The team at Creature of London has deliberately ducked the spotlight often directed at a new agency. Rather than posture publicly about their aims and approach, partners Stuart Outhwaite, Ben Middleton, Ed Warren and Dan Shute decided the work should be the thing that did the talking. “We didn’t want to be one of those agencies that sit around talking about how they’re going to change the world without having done anything,” says Shute.
Now one year old, their output is a reflection of the agency’s commitment to creativity and collaboration. Busy doesn’t even cover it.
There’s been an award-winning short film, a theatre production of Eugene O’Neill’s play The Hairy Ape and the launch of their own honey brand, Amazing Stuff, produced from bees kept on their London office roof. And then there’s more traditional agency success such as new business wins from the likes of Adidas (over Bartle Bogle Hegarty and Mother), Moo.com and the Science Museum and work for existing international clients of the Creature network such as Microsoft.

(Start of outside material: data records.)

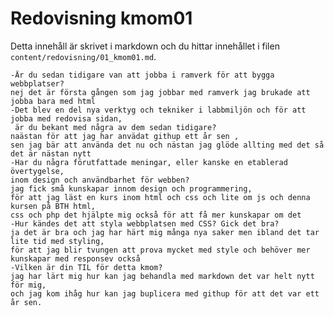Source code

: ---
---
Redovisning kmom01
=========================

Detta innehåll är skrivet i markdown och du hittar innehållet i filen `content/redovisning/01_kmom01.md`.

    -Är du sedan tidigare van att jobba i ramverk för att bygga webbplatser?
    nej det är första gången som jag jobbar med ramverk jag brukade att jobba bara med html
    -Det blev en del nya verktyg och tekniker i labbmiljön och för att jobba med redovisa sidan,
     är du bekant med några av dem sedan tidigare?
    naästan för att jag har anvädat githup ett år sen ,
    sen jag bär att använda det nu och nästan jag glöde allting med det så det är nästan nytt
    -Har du några förutfattade meningar, eller kanske en etablerad övertygelse,
    inom design och användbarhet för webben?
    jag fick små kunskapar innom design och programmering,
    för att jag läst en kurs inom html och css och lite om js och denna kursen på BTH html,
    css och php det hjälpte mig också för att få mer kunskapar om det
    -Hur kändes det att styla webbplatsen med CSS? Gick det bra?
    ja det är bra och jag har härt mig många nya saker men ibland det tar lite tid med styling,
    för att jag blir tvungen att prova mycket med style och behöver mer kunskapar med responsev också
    -Vilken är din TIL för detta kmom?
    jag har lärt mig hur kan jag behandla med markdown det var helt nytt för mig,
    och jag kom ihåg hur kan jag buplicera med githup för att det var ett år sen.
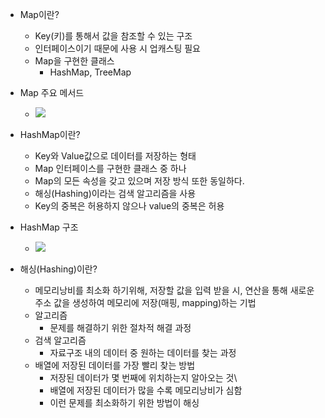 
- Map이란?
	- Key(키)를 통해서 값을 참조할 수 있는 구조
	- 인터페이스이기 때문에 사용 시 업캐스팅 필요
	- Map을 구현한 클래스
		- HashMap, TreeMap

- Map 주요 메서드
	- ![](https://i.imgur.com/wrVjIqZ.png)

- HashMap이란?
	- Key와 Value값으로 데이터를 저장하는 형태
	- Map 인터페이스를 구현한 클래스 중 하나
	- Map의 모든 속성을 갖고 있으며 저장 방식 또한 동일하다.
	- 해싱(Hashing)이라는 검색 알고리즘을 사용
	- Key의 중복은 허용하지 않으나 value의 중복은 허용

- HashMap 구조

	- ![](https://i.imgur.com/JX4fvRy.png)

- 해싱(Hashing)이란?
	- 메모리낭비를 최소화 하기위해, 저장할 값을 입력 받을 시, 연산을 통해 새로운 주소 값을 생성하여 메모리에 저장(매핑, mapping)하는 기법
	- 알고리즘
		- 문제를 해결하기 위한 절차적 해결 과정
	- 검색 알고리즘
		- 자료구조 내의 데이터 중 원하는 데이터를 찾는 과정
	- 배열에 저장된 데이터를 가장 빨리 찾는 방법
		- 저장된 데이터가 몇 번째에 위치하는지 알아오는 것\
		- 배열에 저장된 데이터가 많을 수록 메모리낭비가 심함
		- 이런 문제를 최소화하기 위한 방법이 해싱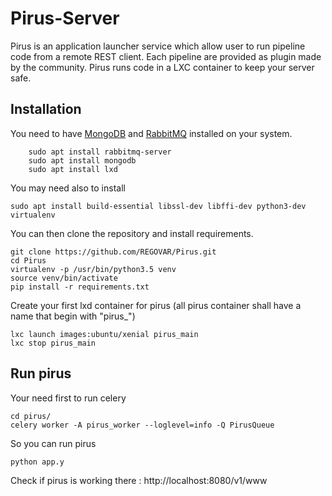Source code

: # Pirus-Server

Pirus is an application launcher service which allow user to run pipeline code from a remote REST client. Each pipeline are provided as plugin made by the community. Pirus runs code in a LXC container to keep your server safe.   


## Installation 
You need to have [MongoDB](https://docs.mongodb.com/manual/tutorial/install-mongodb-on-ubuntu/)
 and [RabbitMQ](https://www.rabbitmq.com/install-debian.html) installed on your system. 

        sudo apt install rabbitmq-server
        sudo apt install mongodb
        sudo apt install lxd
	
You may need also to install

	sudo apt install build-essential libssl-dev libffi-dev python3-dev virtualenv
	
        
You can then clone the repository and install requirements.

	git clone https://github.com/REGOVAR/Pirus.git
	cd Pirus
	virtualenv -p /usr/bin/python3.5 venv
	source venv/bin/activate
	pip install -r requirements.txt 


Create your first lxd container for pirus (all pirus container shall have a name that begin with "pirus_")

	lxc launch images:ubuntu/xenial pirus_main
	lxc stop pirus_main
	
	

## Run pirus 

Your need first to run celery 

	cd pirus/
	celery worker -A pirus_worker --loglevel=info -Q PirusQueue

So you can run pirus 

	python app.y 

Check if pirus is working there : http://localhost:8080/v1/www
	
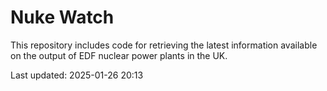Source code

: # Nuke Watch

This repository includes code for retrieving the latest information available on the output of EDF nuclear power plants in the UK.

Last updated: 2025-01-26 20:13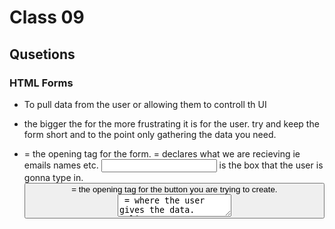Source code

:
# Class 09

## Qusetions

### HTML Forms

- To pull data from the user or allowing them to controll th UI

- the bigger the for the more frustrating it is for the user. try and keep the form short and to the point only gathering the data you need.

- <form> = the opening tag for the form. <label> = declares what we are recieving ie emails names etc. <input> is the box that the user is gonna type in. <button> = the opening tag for the button you are trying to create. <textarea> = where the user gives the data.

### JS

- Events are what happens when when certain things happen like a chain of events like pressing a button.

- the string for the behavior ie click or mouseover, and a function to call when the event happens

- determines where the event is taking place

- capture is the opposite it fires on the least nested element and then work up.

## Thing I want to know more about
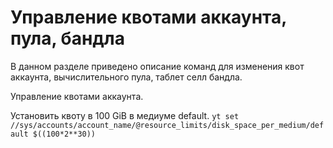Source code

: # Управление квотами аккаунта, пула, бандла

В данном разделе приведено описание команд для изменения квот аккаунта, вычислительного пула, таблет селл бандла.

Управление квотами аккаунта.

Установить квоту в 100 GiB в медиуме default.
`yt set //sys/accounts/account_name/@resource_limits/disk_space_per_medium/default $((100*2**30))`


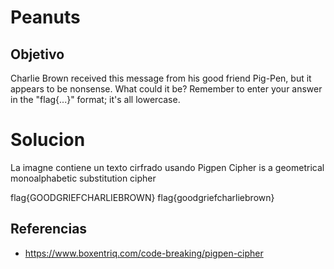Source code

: # Peanuts
## Objetivo
Charlie Brown received this message from his good friend Pig-Pen, but it appears to be nonsense. What could it be? Remember to enter your answer in the "flag{...}" format; it's all lowercase.

# Solucion
La imagne contiene un texto cirfrado usando Pigpen Cipher is a geometrical monoalphabetic substitution cipher

flag{GOODGRIEFCHARLIEBROWN}
flag{goodgriefcharliebrown}

## Referencias

- https://www.boxentriq.com/code-breaking/pigpen-cipher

The phrase “prolifically creative” is one that punctuates a conversation with the team and one it uses as a measure of its success. But it’s Creature of London’s unconventional creative agency model that has earned its partners the title of A-listers-in-waiting and brought them this profile in our series of “A List contenders”.
The agency is in good company alongside previous talent highlighted by us at LIZH, such as Robert Doubal and Lolly Thomson, ex-Wieden and Kennedy and now executive creative directors at McCann Erickson, and Niku Banaie, the chief innovation officer at glue Isobar.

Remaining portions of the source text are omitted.